3. Makan onde sesuai umur

Umat Tionghoa biasa membuat atau membeli onde-onde, yaitu kue bulat berwarna hijau atau putih yang berisi kacang hijau atau kacang hitam. Onde-onde melambangkan bulan purnama, yang merupakan simbol keluarga yang utuh dan harmonis. Umat Tionghoa percaya bahwa makan onde-onde sesuai umur, ditambah satu, bisa membawa keberuntungan dan panjang umur. Misalnya, jika umur seseorang 20 tahun, maka ia harus makan 21 onde-onde.

 

BACA JUGA: Rayakan Imlek 2024, Begini Keluarga Kristen Memaknainya

 

Mitos Zaman Dulu

Selain mitos yang berkaitan dengan Imlek, ada juga mitos yang dipercaya umat Tionghoa sejak zaman dulu, yang berpengaruh pada kehidupan sehari-hari. Beberapa mitos tersebut adalah:

1. Tidak boleh menyapu sampah ke luar rumah. Umat Tionghoa percaya bahwa menyapu sampah ke luar rumah bisa menyapu keberuntungan atau rezeki yang ada di dalam rumah. Oleh karena itu, mereka biasanya menyapu sampah ke dalam tempat sampah, atau menyapu sampah ke arah dalam rumah.

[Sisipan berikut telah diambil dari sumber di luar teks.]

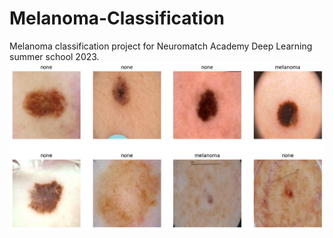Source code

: # Melanoma-Classification
Melanoma classification project for Neuromatch Academy Deep Learning summer school 2023.
![Example batch](https://github.com/8Nero/Melanoma-Classification/blob/main/example/melanoma_example.png?raw=true)
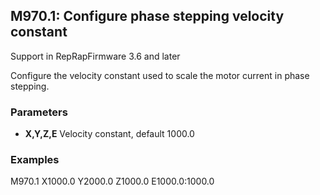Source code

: ## M970.1: Configure phase stepping velocity constant

Support in RepRapFirmware 3.6 and later

Configure the velocity constant used to scale the motor current in phase stepping.

### Parameters

- **X,Y,Z,E** Velocity constant, default 1000.0

### Examples

M970.1 X1000.0 Y2000.0 Z1000.0 E1000.0:1000.0

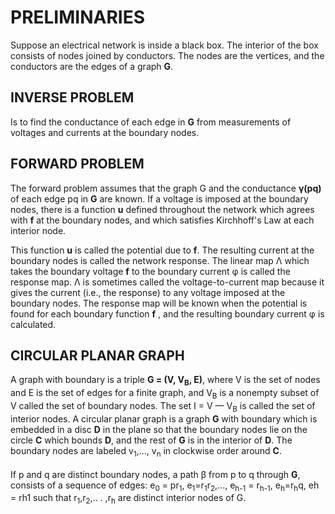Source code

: # PRELIMINARIES
Suppose an electrical network is inside a black box. The interior of the box consists of nodes joined by conductors. The nodes are the vertices, and the conductors are the edges of a graph **G**.

## INVERSE PROBLEM
Is to find the conductance of each edge in **G** from measurements of voltages and currents at the boundary nodes.

## FORWARD PROBLEM
The forward problem assumes that the graph G and the conductance **&gamma;(pq)** of each edge pq in **G** are known. If a voltage is imposed at the boundary nodes, there is a function **u** defined throughout the network which agrees with **f** at the boundary nodes, and which satisfies Kirchhoff's Law at each interior node.

This function **u** is called the potential due to **f**. The resulting current at
the boundary nodes is called the network response. The linear map &Lambda; which takes the boundary voltage **f** to the boundary current &phi; is called the response map. &Lambda; is sometimes called the voltage-to-current map because it gives the current (i.e., the response) to any voltage imposed at the boundary nodes. The response map will be known when the potential is found for each boundary function **f** , and the resulting boundary current &phi; is calculated.

## CIRCULAR PLANAR GRAPH
A graph with boundary is a triple **G = (V, V<sub>B</sub>, E)**, where V is the set of nodes and E is the set of edges for a finite graph, and V<sub>B</sub> is a nonempty subset of V called the set of boundary nodes. The set I = V — V<sub>B</sub> is called the set of interior nodes. 
A circular planar graph is a graph **G** with boundary which is embedded
in a disc **D** in the plane so that the boundary nodes lie on the circle **C** which bounds **D**, and the rest of **G** is in the interior of **D**. The boundary nodes are labeled v<sub>1</sub>,..., v<sub>n</sub> in clockwise order around **C**.\
\
If p and q are distinct boundary nodes, a path &beta; from p to q through **G**, consists of a sequence of edges: e<sub>0</sub> = pr<sub>1</sub>, e<sub>1</sub>=r<sub>1</sub>r<sub>2</sub>,..., e<sub>h-1</sub> =
r<sub>h-1</sub>, e<sub>h</sub>=r<sub>h</sub>q,
eh = rh1 such that r<sub>1</sub>,r<sub>2</sub>,.. . ,r<sub>h</sub> are distinct interior nodes of G.
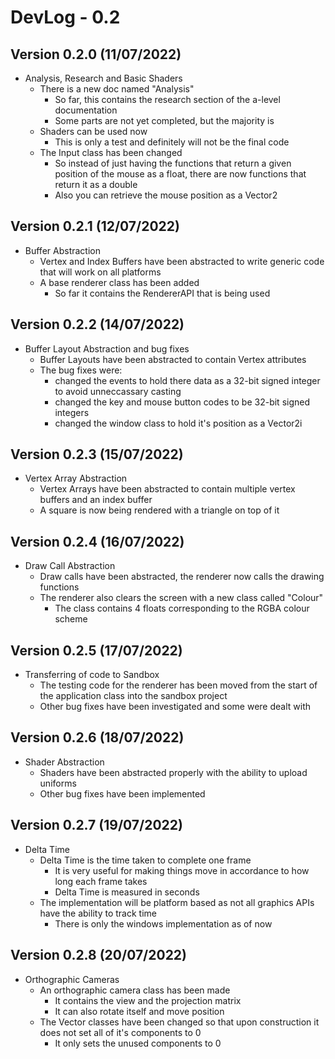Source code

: # DevLog - 0.2

## Version 0.2.0 (11/07/2022)
- Analysis, Research and Basic Shaders
    - There is a new doc named "Analysis"
        - So far, this contains the research section of the a-level documentation
        - Some parts are not yet completed, but the majority is
    - Shaders can be used now
        - This is only a test and definitely will not be the final code
    - The Input class has been changed
        - So instead of just having the functions that return a given position of the mouse as a float, there are now functions that return it as a double
        - Also you can retrieve the mouse position as a Vector2

## Version 0.2.1 (12/07/2022)
- Buffer Abstraction
    - Vertex and Index Buffers have been abstracted to write generic code that will work on all platforms
    - A base renderer class has been added
        - So far it contains the RendererAPI that is being used

## Version 0.2.2 (14/07/2022)
- Buffer Layout Abstraction and bug fixes
    - Buffer Layouts have been abstracted to contain Vertex attributes
    - The bug fixes were:
        - changed the events to hold there data as a 32-bit signed integer to avoid unneccassary casting
        - changed the key and mouse button codes to be 32-bit signed integers
        - changed the window class to hold it's position as a Vector2i

## Version 0.2.3 (15/07/2022)
- Vertex Array Abstraction
    - Vertex Arrays have been abstracted to contain multiple vertex buffers and an index buffer
    - A square is now being rendered with a triangle on top of it

## Version 0.2.4 (16/07/2022)
- Draw Call Abstraction
    - Draw calls have been abstracted, the renderer now calls the drawing functions
    - The renderer also clears the screen with a new class called "Colour"
        - The class contains 4 floats corresponding to the RGBA colour scheme

## Version 0.2.5 (17/07/2022)
- Transferring of code to Sandbox
    - The testing code for the renderer has been moved from the start of the application class into the sandbox project
    - Other bug fixes have been investigated and some were dealt with

## Version 0.2.6 (18/07/2022)
- Shader Abstraction
    - Shaders have been abstracted properly with the ability to upload uniforms
    - Other bug fixes have been implemented

## Version 0.2.7 (19/07/2022)
- Delta Time
    - Delta Time is the time taken to complete one frame
        - It is very useful for making things move in accordance to how long each frame takes
        - Delta Time is measured in seconds
    - The implementation will be platform based as not all graphics APIs have the ability to track time
        - There is only the windows implementation as of now

## Version 0.2.8 (20/07/2022)
- Orthographic Cameras
    - An orthographic camera class has been made
        - It contains the view and the projection matrix
        - It can also rotate itself and move position
    - The Vector classes have been changed so that upon construction it does not set all of it's components to 0
        - It only sets the unused components to 0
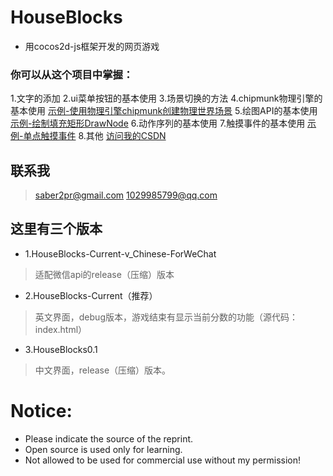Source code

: # HouseBlocks
* 用cocos2d-js框架开发的网页游戏
### 你可以从这个项目中掌握：
1.文字的添加
2.ui菜单按钮的基本使用
3.场景切换的方法
4.chipmunk物理引擎的基本使用 [示例-使用物理引擎chipmunk创建物理世界场景](https://blog.csdn.net/u011607490/article/details/81347359)
5.绘图API的基本使用 [示例-绘制填充矩形DrawNode](https://blog.csdn.net/u011607490/article/details/81368195)
6.动作序列的基本使用
7.触摸事件的基本使用 [示例-单点触摸事件](https://blog.csdn.net/u011607490/article/details/81388344)
8.其他 [访问我的CSDN](https://blog.csdn.net/u011607490/article/list/1)
	
## 联系我
> saber2pr@gmail.com
> 1029985799@qq.com
## 这里有三个版本
* 1.HouseBlocks-Current-v_Chinese-ForWeChat
> 适配微信api的release（压缩）版本
* 2.HouseBlocks-Current（推荐）
> 英文界面，debug版本，游戏结束有显示当前分数的功能（源代码：index.html）
* 3.HouseBlocks0.1
> 中文界面，release（压缩）版本。
# Notice:
* Please indicate the source of the reprint.
* Open source is used only for learning.
* Not allowed to be used for commercial use without my permission!
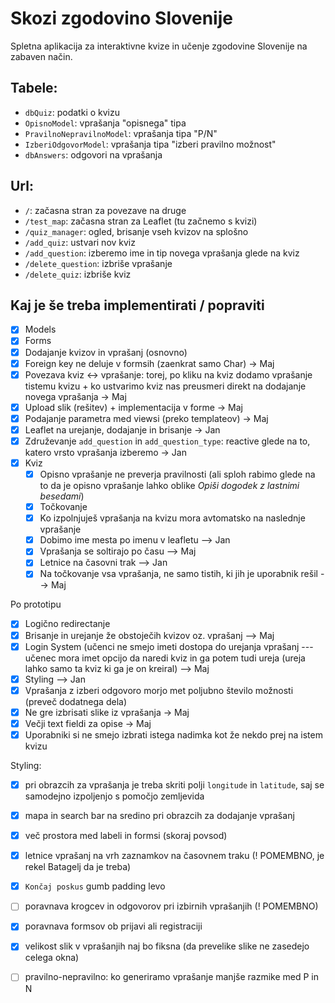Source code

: # Skozi zgodovino Slovenije

Spletna aplikacija za interaktivne kvize in učenje zgodovine Slovenije na zabaven način.

## Tabele:
- `dbQuiz`: podatki o kvizu
- `OpisnoModel`: vprašanja "opisnega" tipa
- `PravilnoNepravilnoModel`: vprašanja tipa "P/N"
- `IzberiOdgovorModel`: vprašanja tipa "izberi pravilno možnost"
- `dbAnswers`: odgovori na vprašanja

## Url:
- `/`: začasna stran za povezave na druge
- `/test_map`: začasna stran za Leaflet (tu začnemo s kvizi)
- `/quiz_manager`: ogled, brisanje vseh kvizov na splošno
- `/add_quiz`: ustvari nov kviz
- `/add_question`: izberemo ime in tip novega vprašanja glede na kviz
- `/delete_question`: izbriše vprašanje
- `/delete_quiz`: izbriše kviz

## Kaj je še treba implementirati / popraviti
- [x] Models
- [x] Forms
- [x] Dodajanje kvizov in vprašanj (osnovno)
- [x] Foreign key ne deluje v formsih (zaenkrat samo Char) ->  Maj
- [x] Povezava kviz <-> vprašanje: torej, po kliku na kviz dodamo vprašanje tistemu kvizu + ko ustvarimo kviz nas preusmeri direkt na dodajanje novega vprašanja ->  Maj
- [x] Upload slik (rešitev) + implementacija v forme -> Maj
- [x] Podajanje parametra med viewsi (preko templateov) -> Maj
- [x] Leaflet na urejanje, dodajanje in brisanje -> Jan
- [x] Združevanje `add_question` in `add_question_type`: reactive glede na to, katero vrsto vprašanja izberemo -> Jan
- [x] Kviz
    - [x] Opisno vprašanje ne preverja pravilnosti (ali sploh rabimo glede na to da je opisno vprašanje lahko oblike *Opiši dogodek z lastnimi besedami*)
    - [x] Točkovanje
    - [x] Ko izpolnjuješ vprašanja na kvizu mora avtomatsko na naslednje vprašanje
    - [x] Dobimo ime mesta po imenu v leafletu --> Jan
    - [x] Vprašanja se soltirajo po času --> Maj
    - [x] Letnice na časovni trak --> Jan
    - [x] Na točkovanje vsa vprašanja, ne samo tistih, ki jih je uporabnik rešil --> Maj

Po prototipu
- [x] Logično redirectanje
- [x] Brisanje in urejanje že obstoječih kvizov oz. vprašanj --> Maj
- [x] Login System (učenci ne smejo imeti dostopa do urejanja vprašanj --- učenec mora imet opcijo da naredi kviz in ga potem tudi ureja (ureja lahko samo ta kviz ki ga je on kreiral) --> Maj
- [x] Styling  --> Jan
- [x] Vprašanja z izberi odgovoro morjo met poljubno število možnosti (preveč dodatnega dela)
- [x] Ne gre izbrisati slike iz vprašanja -> Maj
- [x] Večji text fieldi za opise -> Maj
- [x] Uporabniki si ne smejo izbrati istega nadimka kot že nekdo prej na istem kvizu

Styling:
- [x] pri obrazcih za vprašanja je treba skriti polji `longitude` in `latitude`, saj se samodejno izpoljenjo s pomočjo zemljevida
- [x] mapa in search bar na sredino pri obrazcih za dodajanje vprašanj
- [x] več prostora med labeli in formsi (skoraj povsod)
- [x] letnice vprašanj na vrh zaznamkov na časovnem traku (! POMEMBNO, je rekel Batagelj da je treba)
- [x] `Končaj poskus` gumb padding levo
- [ ] poravnava krogcev in odgovorov pri izbirnih vprašanjih (! POMEMBNO)
- [x] poravnava formsov ob prijavi ali registraciji
- [x] velikost slik v vprašanjih naj bo fiksna (da prevelike slike ne zasedejo celega okna)
- [ ] pravilno-nepravilno: ko generiramo vprašanje manjše razmike med P in N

2. Tidak boleh memecahkan cermin. Umat Tionghoa percaya bahwa memecahkan cermin bisa membawa tujuh tahun kesialan, karena cermin melambangkan jiwa atau roh seseorang. Jika cermin pecah, maka jiwa atau roh seseorang juga terpecah, dan bisa menimbulkan masalah kesehatan atau kehidupan.

3. Tidak boleh memotong kuku di malam hari. Umat Tionghoa percaya bahwa memotong kuku di malam hari bisa menarik perhatian roh-roh jahat, yang bisa membahayakan diri sendiri atau keluarga. Hal ini karena kuku yang dipotong bisa digunakan oleh roh-roh jahat untuk mengutuk atau menyakiti orang.

 

BACA JUGA: Maknai Imlek Dengan Cara Berbeda, Yuk Bawa Kabar Injil Di Tahun Baru China Ini

 

Mitos-mitos yang dipercaya umat Tionghoa memiliki latar belakang sejarah, budaya, atau agama yang kaya. Mitos-mitos ini juga memiliki makna simbolis atau filosofis yang mendalam. Namun, mitos-mitos ini tidak selalu benar atau ilmiah, dan hanya bersifat kepercayaan turun-temurun. Bahkan sebagian umat Tinghoa telah meninggalkan beberapa tradisinya karena dianggap tidak sesuai dengan perkembangan zaman atau tidak praktis.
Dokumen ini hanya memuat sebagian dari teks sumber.